QCRI Arabic Normalizer

Arabic Language Technologies

ALT Server

Tools

About

Translating into Arabic is tricky because the Arabic spelling is often inconsistent in terms of punctuation (using both Arabic UTF8 and English punctuation symbols), digits (appearing in both Arabic and Indian characters), diacritics (can be used or omitted, and can often be wrong), spelling (there are many errors in the spelling of some Arabic characters, esp. Alef and Ta Marbuta; also, Waa appears sometimes separated).

These problems are especially frequent in informal texts such as TED talks. What is worse is that they also happen in the references for the tuning and the testing sets (in addition to training).

Since these variations are quite random and depend on the style of the author of each piece of text, it does not make sense for a translation system to try to model them. Yet, they can affect evaluation score a lot!

Thus, below we provide a normalization script which can solve these issues for the Arabic references and for the system output. The script is supposed to be used for the final evaluation, i.e., one can train a model in any way, but then use this script before evaluation.

If one wants to also optimize towards proper Arabic, then the script can be also used to normalize the tuning and the training data.

This script was initially designed to be used for IWSLT'2013.

Related publications

Hassan Sajjad, Francisco Guzman, Preslav Nakov, Ahmed Abdelali, Kenton Murray, Fahad Al Obaidli, and Stephan Vogel, QCRI at IWSLT 2013: Experiments in Arabic-English and English-Arabic Spoken Language Translation. In Proceedings of the Tenth International Workshop on Spoken Language Translation (IWSLT'13). December 5-6, 2013, Heidelberg, Germany. [BibTeX]
@inproceedings{sajjadqcri, title={QCRI at IWSLT 2013: Experiments in Arabic-English and English-Arabic Spoken Language Translation}, author={Sajjad, Hassan and Guzm{\'a}n, Francisco and Nakov, Preslav and Abdelali, Ahmed and Murray, Kenton and Al Obaidli, Fahad and Vogel, Stephan} booktitle={Proceedings of the 10th International Workshop on Spoken Language Translation}, year={2013} }

Download

QCRI Arabic Normalizer 3.0. Released on 28 Nov 2013. [Changelog]
- Added an option to use Aramorph instead of SAMA.
QCRI Arabic Normalizer 2.0. [Changelog]
- Fixed a bug when putting back the English words.
- Fixed a bug with Waa at the beginning of a line.
- Tokenization now done as part of the main script: the expectation is for proper untokenized Arabic (even though tokenized Arabic might be fine too).
- Note added about the version of MADA and SAMA that are used.
- No output file is to be specified.
- Examples updated.
QCRI Arabic Normalizer 1.0.

Overview

This script normalizes Arabic to make it consistent for the purpose of machine translation (MT) evaluation. It is to be run both on (i) the output of an MT system, and (ii) on the Arabic reference translation. It expects non-tokenized Arabic: it first normalizes it and then tokenizes it using the Europarl tokenizer (included in the package). The result is to be scored with a tool that performs no further tokenization (e.g., MultEval; the NIST scoring tool is NOT appropriate).
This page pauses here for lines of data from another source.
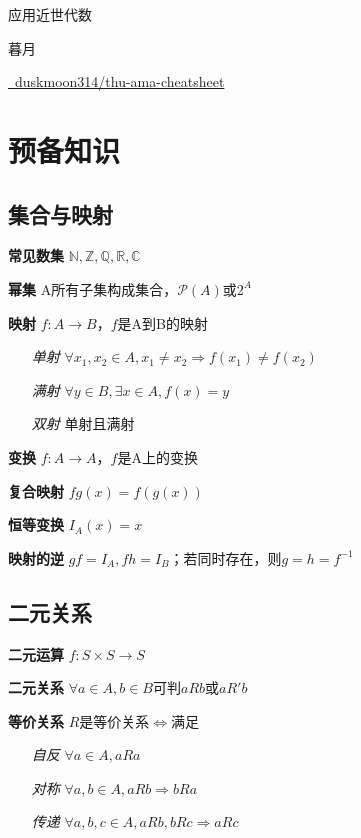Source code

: \documentclass[a4paper,10pt]{ctexart}
\newcommand*{\setN}{\mathbb{N}}
\newcommand*{\setZ}{\mathbb{Z}}
\newcommand*{\setQ}{\mathbb{Q}}
\newcommand*{\setR}{\mathbb{R}}
\newcommand*{\setC}{\mathbb{C}}
\newcommand*{\powerset}[1]{\mathscr{P}(#1)}
\newcommand*{\impl}{\Rightarrow}
\renewcommand*{\iff}{\Leftrightarrow}
\begin{document}
\begin{multicols}{3}
    \begin{center}
        {\Large 应用近世代数}

        暮月

        \href{https://github.com/duskmoon314/thu-ama-cheatsheet}{\faGithub \  duskmoon314/thu-ama-cheatsheet}
    \end{center}

    \section{预备知识}

    \subsection{集合与映射}

    \textbf{常见数集} $\setN, \setZ, \setQ, \setR, \setC$

    \textbf{幂集} A所有子集构成集合，$\powerset{A}$或$2^A$

    \textbf{映射} $f: A \to B$，$f$是A到B的映射

    \begin{itemize}
        \item[\emph{单射}] $\forall x_1, x_2 \!\in\! A, x_1 \!\neq\! x_2 \!\impl\! f(x_1) \!\neq\! f(x_2) $
        \item[\emph{满射}] $\forall y \in B, \exists x \in A, f(x) = y$
        \item[\emph{双射}] 单射且满射
    \end{itemize}

    \textbf{变换} $f: A \to A$，$f$是A上的变换

    \textbf{复合映射} $fg(x) = f(g(x))$

    \textbf{恒等变换} $I_A(x) = x$

    \textbf{映射的逆} $gf=I_A, fh=I_B$；若同时存在，则$g=h=f^{-1}$

    \subsection{二元关系}

    \textbf{二元运算} $f: S \times S \to S$

    \textbf{二元关系} $\forall a \!\in\! A, b \!\in\! B$可判$\!aRb\!$或$\!aR'b\!$

    \textbf{等价关系} $R$是等价关系$\iff$满足

    \begin{itemize}
        \item[\emph{自反}] $\forall a \!\in\! A, aRa$
        \item[\emph{对称}] $\forall a, b \!\in\! A, aRb \impl bRa$
        \item[\emph{传递}] $\forall a, b, c \!\in\! A, aRb, bRc \impl aRc $
    \end{itemize}


\end{multicols}
\end{document}
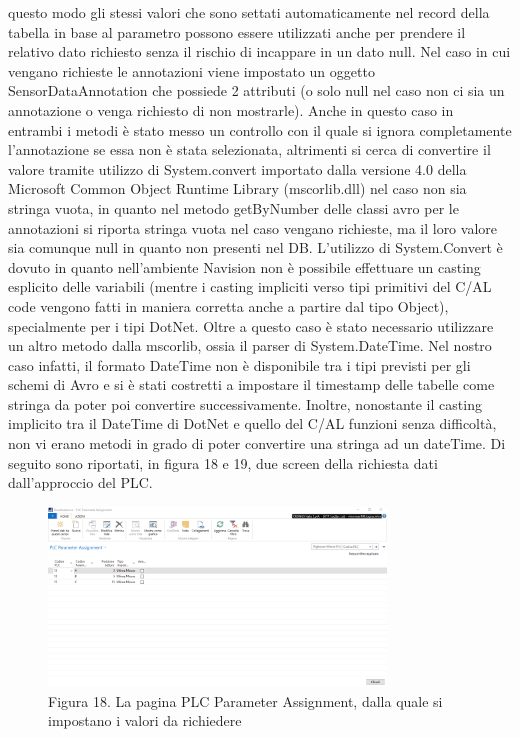 questo modo gli stessi valori che sono settati automaticamente nel record della tabella in base al parametro possono essere utilizzati anche per prendere il relativo dato richiesto senza il rischio di incappare in un dato null. Nel caso in cui vengano richieste le annotazioni viene impostato un oggetto SensorDataAnnotation che possiede 2 attributi (o solo null nel caso non ci sia un annotazione o venga richiesto di non mostrarle). Anche in questo caso in entrambi i metodi è stato messo un controllo con il quale si ignora completamente l’annotazione se essa non è stata selezionata, altrimenti si cerca di convertire il valore tramite utilizzo di System.convert importato dalla versione 4.0 della Microsoft Common Object Runtime Library (mscorlib.dll) nel caso non sia stringa vuota, in quanto nel metodo getByNumber delle classi avro per le annotazioni si riporta stringa vuota nel caso vengano richieste, ma il loro valore sia comunque null in quanto non presenti nel DB. L’utilizzo di System.Convert è dovuto in quanto nell’ambiente Navision non è possibile effettuare un casting esplicito delle variabili (mentre i casting impliciti verso tipi primitivi del C/AL code vengono fatti in maniera corretta anche a partire dal tipo Object), specialmente per i tipi DotNet. Oltre a questo caso è stato necessario utilizzare un altro metodo dalla mscorlib, ossia il parser di System.DateTime. Nel nostro caso infatti, il formato DateTime non è disponibile tra i tipi previsti per gli schemi di Avro e si è stati costretti a impostare il timestamp delle tabelle come stringa da poter poi convertire successivamente. Inoltre, nonostante il casting implicito tra il DateTime di DotNet e quello del C/AL funzioni senza difficoltà, non vi erano metodi in grado di poter convertire una stringa ad un dateTime. Di seguito sono riportati, in figura 18 e 19, due screen della richiesta dati dall'approccio del PLC.
\clearpage
\begin{figure}[ht]
	\centering
	\includegraphics[width=0.8\textwidth]{PLC-Assigment-List.png}
	\caption*{Figura 18. La pagina PLC Parameter Assignment, dalla quale si impostano i valori da richiedere}
\end{figure}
The script first concatenates back the conjunction 'Waa' when detached. It then uses MADA to normalize the following:

punctuation: Arabic UTF8 punctuation is converted to English (otherwise, not recognized by the tokenizer), also, ".." becomes "...",
digits: Indian digits are converted to standard Arabic digits 0-9,
diacritics: dropped,
spelling: fixing the hamzas for the different forms of Alef, Alef Maqsura, Ta Marbuta, etc.

NOTE 1: Any English text in the middle of the Arabic text is left intact.

NOTE 2: Like any tool, occasionally, the script makes some mistakes. However, they are (i) rare and (ii) fairly consistent, and thus cause no problem for evaluation.

NOTE 3: We use MADA 3.2 with the dictionary of SAMA 3.1 or Aramorph 1.2.1

Installation

In order to be able to run the tool, you need to have installed MADA (we use version 3.2), the SRI language modeling tools, SVMtool, and SAMA (we use v.3.1) or Aramorph (we use v. 1.2.1).

You need to put the path to their installation in madaconfig.enr for SAMA or in madaconfig-aramorph1.2.1.enr for Aramorph.

MADA_HOME = ??
SRI_NGRAM_TOOL = ??
SVM_TAGGER = ??
ALMOR_DATABASE = ??

You also need to edit the path to MADA+TOKAN in qcri_normalizer_mada3.2_sama3.1.sh and qcri_normalizer_mada3.2_aramorph1.2.1.sh

Usage

MADA+SAMA:

./qcri_normalizer_mada3.2_sama3.1.sh <DETOK_ARABIC>

The result will be generated in a file named <DETOK_ARABIC>.mada_norm.europarl_tok

MADA+Aramorph:

./qcri_normalizer_mada3.2_aramorph1.2.1.sh <DETOK_ARABIC>

The result will be generated in a file named <DETOK_ARABIC>.mada_norm-aramorph.europarl_tok

Examples

The normalization script makes quite a difference in terms of BLEU score. For example, on the baseline output for IWSLT tst2010, it yields 2.3 BLEU points of difference (see also the /example/ directory). However, the difference between MADA+SAMA and MADA+Aramorph is negligible.

Compare:

$ ./multi-bleu.perl example/ref.europarl_tok < example/hyp.europarl_tok 
BLEU = 9.61, 37.7/13.7/6.0/2.8 (BP=1.000, ratio=1.013, hyp_len=25073, ref_len=24755)

TO MADA+SAMA:

$ ./qcri_normalizer_mada3.2_sama3.1.sh example/hyp
$ ./qcri_normalizer_mada3.2_sama3.1.sh example/ref
$ ./multi-bleu.perl example/ref.mada_norm.europarl_tok < example/hyp.mada_norm.europarl_tok 
BLEU = 11.93, 41.8/16.4/7.7/3.9 (BP=0.996, ratio=0.996, hyp_len=24562, ref_len=24671)

TO MADA_Aramorph:

$ ./qcri_normalizer_mada3.2_aramorph1.2.1.sh example/hyp
$ ./qcri_normalizer_mada3.2_aramorph1.2.1.sh example/ref
$ ./multi-bleu.perl example/ref.mada_norm-aramorph.europarl_tok < example/hyp.mada_norm-aramorph.europarl_tok
BLEU = 11.89, 41.8/16.4/7.7/3.9 (BP=0.996, ratio=0.996, hyp_len=24562, ref_len=24671)